#### What you have to do:
Reproduce the lines of the material exactly, excluding every image.

--- START ---

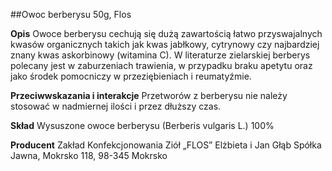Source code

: ##Owoc berberysu 50g, Flos

**Opis** Owoce berberysu cechują się dużą zawartością łatwo przyswajalnych kwasów organicznych takich jak kwas jabłkowy, cytrynowy czy najbardziej znany kwas askorbinowy (witamina C). W literaturze zielarskiej berberys polecany jest w zaburzeniach trawienia, w przypadku braku apetytu oraz jako środek pomocniczy w przeziębieniach i reumatyźmie.

**Przeciwwskazania i interakcje** Przetworów z berberysu nie należy stosować w nadmiernej ilości i przez dłuższy czas.

**Skład** Wysuszone owoce berberysu (Berberis vulgaris L.) 100%

**Producent** Zakład Konfekcjonowania Ziół „FLOS” Elżbieta i Jan Głąb Spółka Jawna, Mokrsko 118, 98-345 Mokrsko
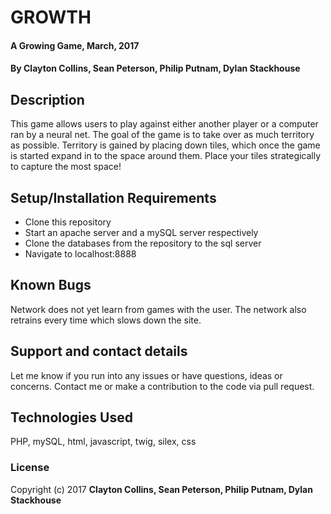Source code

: # GROWTH

#### A Growing Game, March, 2017

#### By **Clayton Collins, Sean Peterson, Philip Putnam, Dylan Stackhouse**

## Description

This game allows users to play against either another player or a computer ran by a neural net. The goal of the game is to take over as much territory as possible. Territory is gained by placing down tiles, which once the game is started expand in to the space around them. Place your tiles strategically to capture the most space!

## Setup/Installation Requirements

* Clone this repository
* Start an apache server and a mySQL server respectively
* Clone the databases from the repository to the sql server
* Navigate to localhost:8888


## Known Bugs

Network does not yet learn from games with the user. The network also retrains every time which slows down the site.


## Support and contact details

Let me know if you run into any issues or have questions, ideas or concerns.  Contact me or make a contribution to the code via pull request.

## Technologies Used

PHP, mySQL, html, javascript, twig, silex, css
### License


Copyright (c) 2017 **Clayton Collins, Sean Peterson, Philip Putnam, Dylan Stackhouse**
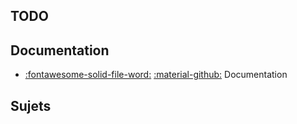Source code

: [comment]: <> (Généré automatiquement par make_page_systemes.py, creation_fichiers_systemes)

## TODO  
## Documentation 
- [:fontawesome-solid-file-word:](https://github.com/xpessoles/TP_Documents_PSI/raw/master/DocumentsLogicielsSimulation.docx) [:material-github:](https://github.com/xpessoles/TP_Documents_PSI/tree/master/TP_Documents_PSI)   Documentation 

## Sujets 

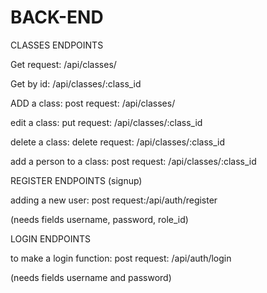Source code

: # BACK-END
CLASSES ENDPOINTS

Get request: /api/classes/

Get by id: /api/classes/:class_id

ADD a class: post request: /api/classes/

edit a class: put request: /api/classes/:class_id

delete a class: delete request: /api/classes/:class_id

add a person to a class: post request: /api/classes/:class_id


REGISTER ENDPOINTS (signup)

adding a new user: post request:/api/auth/register

(needs fields username, password, role_id)

LOGIN ENDPOINTS

to make a login function: post request: /api/auth/login

(needs fields username and password)
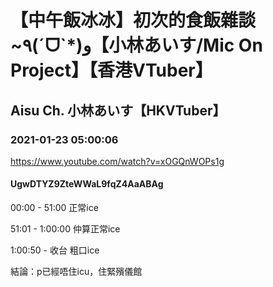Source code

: # 【中午飯冰冰】初次的食飯雜談~٩(ˊᗜˋ*)و【小林あいす/Mic On Project】【香港VTuber】

## Aisu Ch. 小林あいす【HKVTuber】

### 2021-01-23 05:00:06

https://www.youtube.com/watch?v=xOGQnWOPs1g

#### UgwDTYZ9ZteWWaL9fqZ4AaABAg

00:00 - 51:00 正常ice

51:01 - 1:00:00 仲算正常ice

1:00:50 - 收台 粗口ice



結論：p已經唔住icu，住緊殯儀館

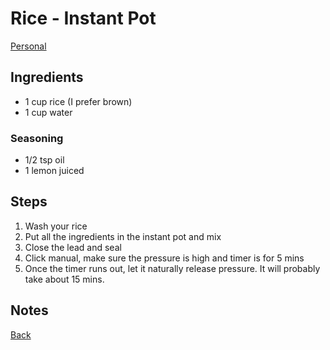 # Rice - Instant Pot
[Personal](../../readme.md)

## Ingredients

- 1 cup rice (I prefer brown)
- 1 cup water

### Seasoning
- 1/2 tsp oil
- 1 lemon juiced

## Steps

1. Wash your rice
2. Put all the ingredients in the instant pot and mix
3. Close the lead and seal
4. Click manual, make sure the pressure is high and timer is for 5 mins
5. Once the timer runs out, let it naturally release pressure. It will probably take about 15 mins.

## Notes

[Back](../readme.md)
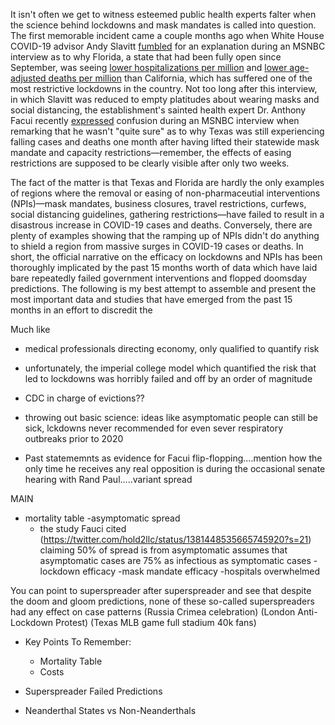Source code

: It isn't often we get to witness esteemed public health experts falter when the science behind lockdowns and mask mandates is called into question. The first memorable incident came a couple months ago when White House COVID-19 advisor Andy Slavitt [fumbled](https://twitter.com/tomselliott/status/1362048016560062466?s=20) for an explanation during an MSNBC interview as to why Florida, a state that had been fully open since September, was seeing [lower hospitalizations per million](https://cdn.mises.org/roz1.png) and [lower age-adjusted deaths per million](https://pbs.twimg.com/media/ExvLaPnWUAU14K-?format=jpg&name=large) than California, which has suffered one of the most restrictive lockdowns in the country. Not too long after this interview, in which Slavitt was reduced to empty platitudes about wearing masks and social distancing, the establishment's sainted health expert Dr. Anthony Facui recently [expressed](https://twitter.com/Izzy_B911/status/1381071918502141952?s=20) confusion during an MSNBC interview when remarking that he wasn't "quite sure" as to why Texas was still experiencing falling cases and deaths one month after having lifted their statewide mask mandate and capacity restrictions&mdash;remember, the effects of easing restrictions are supposed to be clearly visible after only two weeks. 

The fact of the matter is that Texas and Florida are hardly the only examples of regions where the removal or easing of non-pharmaceutial interventions (NPIs)&mdash;mask mandates, business closures, travel restrictions, curfews, social distancing guidelines, gathering restrictions&mdash;have failed to result in a disastrous increase in COVID-19 cases and deaths. Conversely, there are plenty of examples showing that the ramping up of NPIs didn't do anything to shield a region from massive surges in COVID-19 cases or deaths. In short, the official narrative on the efficacy on lockdowns and NPIs has been thoroughly implicated by the past 15 months worth of data which have laid bare repeatedly failed government interventions and flopped doomsday predictions. The following is my best attempt to assemble and present the most important data and studies that have emerged from the past 15 months in an effort to discredit the 



Much like 

- medical professionals directing economy, only qualified to quantify risk
-   unfortunately, the imperial college model which quantified the risk that led to lockdowns was horribly failed and off by an order of magnitude
-   CDC in charge of evictions??

- throwing out basic science: ideas like asymptomatic people can still be sick, lckdowns never recommended for even sever respiratory outbreaks prior to 2020
-   Past statememnts as evidence for Facui flip-flopping....mention how the only time he receives any real opposition is during the occasional senate hearing with Rand Paul.....variant spread

MAIN
- mortality table
-asymptomatic spread
  - the study Fauci cited (https://twitter.com/hold2llc/status/1381448535665745920?s=21) claiming 50% of spread is from asymptomatic assumes that asymptomatic cases are 75% as infectious as symptomatic cases
-lockdown efficacy
-mask mandate efficacy
-hospitals overwhelmed

You can point to superspreader after superspreader and see that despite the doom and gloom predictions, none of these so-called superspreaders had any effect on case patterns
(Russia Crimea celebration)
(London Anti-Lockdown Protest)
(Texas MLB game full stadium 40k fans)

- Key Points To Remember:
  - Mortality Table
  - Costs

- Superspreader Failed Predictions
- Neanderthal States vs Non-Neanderthals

--- END ---

#### Task solution:
Source code

: ##Owoc berberysu 50g, Flos

**Opis** Owoce berberysu cechują się dużą zawartością łatwo przyswajalnych kwasów organicznych takich jak kwas jabłkowy, cytrynowy czy najbardziej znany kwas askorbinowy (witamina C). W literaturze zielarskiej berberys polecany jest w zaburzeniach trawienia, w przypadku braku apetytu oraz jako środek pomocniczy w przeziębieniach i reumatyźmie.

**Przeciwwskazania i interakcje** Przetworów z berberysu nie należy stosować w nadmiernej ilości i przez dłuższy czas.

**Skład** Wysuszone owoce berberysu (Berberis vulgaris L.) 100%

**Producent** Zakład Konfekcjonowania Ziół „FLOS” Elżbieta i Jan Głąb Spółka Jawna, Mokrsko 118, 98-345 Mokrsko
Source code

: # GROWTH

#### A Growing Game, March, 2017

#### By **Clayton Collins, Sean Peterson, Philip Putnam, Dylan Stackhouse**

## Description

This game allows users to play against either another player or a computer ran by a neural net. The goal of the game is to take over as much territory as possible. Territory is gained by placing down tiles, which once the game is started expand in to the space around them. Place your tiles strategically to capture the most space!

## Setup/Installation Requirements

* Clone this repository
* Start an apache server and a mySQL server respectively
* Clone the databases from the repository to the sql server
* Navigate to localhost:8888


## Known Bugs

Network does not yet learn from games with the user. The network also retrains every time which slows down the site.


## Support and contact details

Let me know if you run into any issues or have questions, ideas or concerns.  Contact me or make a contribution to the code via pull request.

## Technologies Used

PHP, mySQL, html, javascript, twig, silex, css
### License


Copyright (c) 2017 **Clayton Collins, Sean Peterson, Philip Putnam, Dylan Stackhouse**
Source code

: [comment]: <> (Généré automatiquement par make_page_systemes.py, creation_fichiers_systemes)

## TODO  
## Documentation 
- [:fontawesome-solid-file-word:](https://github.com/xpessoles/TP_Documents_PSI/raw/master/DocumentsLogicielsSimulation.docx) [:material-github:](https://github.com/xpessoles/TP_Documents_PSI/tree/master/TP_Documents_PSI)   Documentation 

## Sujets 

Source code

: # BACK-END
CLASSES ENDPOINTS

Get request: /api/classes/

Get by id: /api/classes/:class_id

ADD a class: post request: /api/classes/

edit a class: put request: /api/classes/:class_id

delete a class: delete request: /api/classes/:class_id

add a person to a class: post request: /api/classes/:class_id


REGISTER ENDPOINTS (signup)

adding a new user: post request:/api/auth/register

(needs fields username, password, role_id)

LOGIN ENDPOINTS

to make a login function: post request: /api/auth/login

(needs fields username and password)
Source code

: # 【中午飯冰冰】初次的食飯雜談~٩(ˊᗜˋ*)و【小林あいす/Mic On Project】【香港VTuber】

## Aisu Ch. 小林あいす【HKVTuber】

### 2021-01-23 05:00:06

https://www.youtube.com/watch?v=xOGQnWOPs1g

#### UgwDTYZ9ZteWWaL9fqZ4AaABAg

00:00 - 51:00 正常ice

51:01 - 1:00:00 仲算正常ice

1:00:50 - 收台 粗口ice



結論：p已經唔住icu，住緊殯儀館

 # Rice - Instant Pot
[Personal](../../readme.md)

## Ingredients

- 1 cup rice (I prefer brown)
- 1 cup water

### Seasoning
- 1/2 tsp oil
- 1 lemon juiced

## Steps

1. Wash your rice
2. Put all the ingredients in the instant pot and mix
3. Close the lead and seal
4. Click manual, make sure the pressure is high and timer is for 5 mins
5. Once the timer runs out, let it naturally release pressure. It will probably take about 15 mins.

## Notes

[Back](../readme.md)
Source code

: It isn't often we get to witness esteemed public health experts falter when the science behind lockdowns and mask mandates is called into question. The first memorable incident came a couple months ago when White House COVID-19 advisor Andy Slavitt [fumbled](https://twitter.com/tomselliott/status/1362048016560062466?s=20) for an explanation during an MSNBC interview as to why Florida, a state that had been fully open since September, was seeing [lower hospitalizations per million](https://cdn.mises.org/roz1.png) and [lower age-adjusted deaths per million](https://pbs.twimg.com/media/ExvLaPnWUAU14K-?format=jpg&name=large) than California, which has suffered one of the most restrictive lockdowns in the country. Not too long after this interview, in which Slavitt was reduced to empty platitudes about wearing masks and social distancing, the establishment's sainted health expert Dr. Anthony Facui recently [expressed](https://twitter.com/Izzy_B911/status/1381071918502141952?s=20) confusion during an MSNBC interview when remarking that he wasn't "quite sure" as to why Texas was still experiencing falling cases and deaths one month after having lifted their statewide mask mandate and capacity restrictions&mdash;remember, the effects of easing restrictions are supposed to be clearly visible after only two weeks. 

The fact of the matter is that Texas and Florida are hardly the only examples of regions where the removal or easing of non-pharmaceutial interventions (NPIs)&mdash;mask mandates, business closures, travel restrictions, curfews, social distancing guidelines, gathering restrictions&mdash;have failed to result in a disastrous increase in COVID-19 cases and deaths. Conversely, there are plenty of examples showing that the ramping up of NPIs didn't do anything to shield a region from massive surges in COVID-19 cases or deaths. In short, the official narrative on the efficacy on lockdowns and NPIs has been thoroughly implicated by the past 15 months worth of data which have laid bare repeatedly failed government interventions and flopped doomsday predictions. The following is my best attempt to assemble and present the most important data and studies that have emerged from the past 15 months in an effort to discredit the 



Much like 

- medical professionals directing economy, only qualified to quantify risk
-   unfortunately, the imperial college model which quantified the risk that led to lockdowns was horribly failed and off by an order of magnitude
-   CDC in charge of evictions??

- throwing out basic science: ideas like asymptomatic people can still be sick, lckdowns never recommended for even sever respiratory outbreaks prior to 2020
-   Past statememnts as evidence for Facui flip-flopping....mention how the only time he receives any real opposition is during the occasional senate hearing with Rand Paul.....variant spread

MAIN
- mortality table
-asymptomatic spread
  - the study Fauci cited (https://twitter.com/hold2llc/status/1381448535665745920?s=21) claiming 50% of spread is from asymptomatic assumes that asymptomatic cases are 75% as infectious as symptomatic cases
-lockdown efficacy
-mask mandate efficacy
-hospitals overwhelmed

You can point to superspreader after superspreader and see that despite the doom and gloom predictions, none of these so-called superspreaders had any effect on case patterns
(Russia Crimea celebration)
(London Anti-Lockdown Protest)
(Texas MLB game full stadium 40k fans)

- Key Points To Remember:
  - Mortality Table
  - Costs

- Superspreader Failed Predictions
- Neanderthal States vs Non-Neanderthals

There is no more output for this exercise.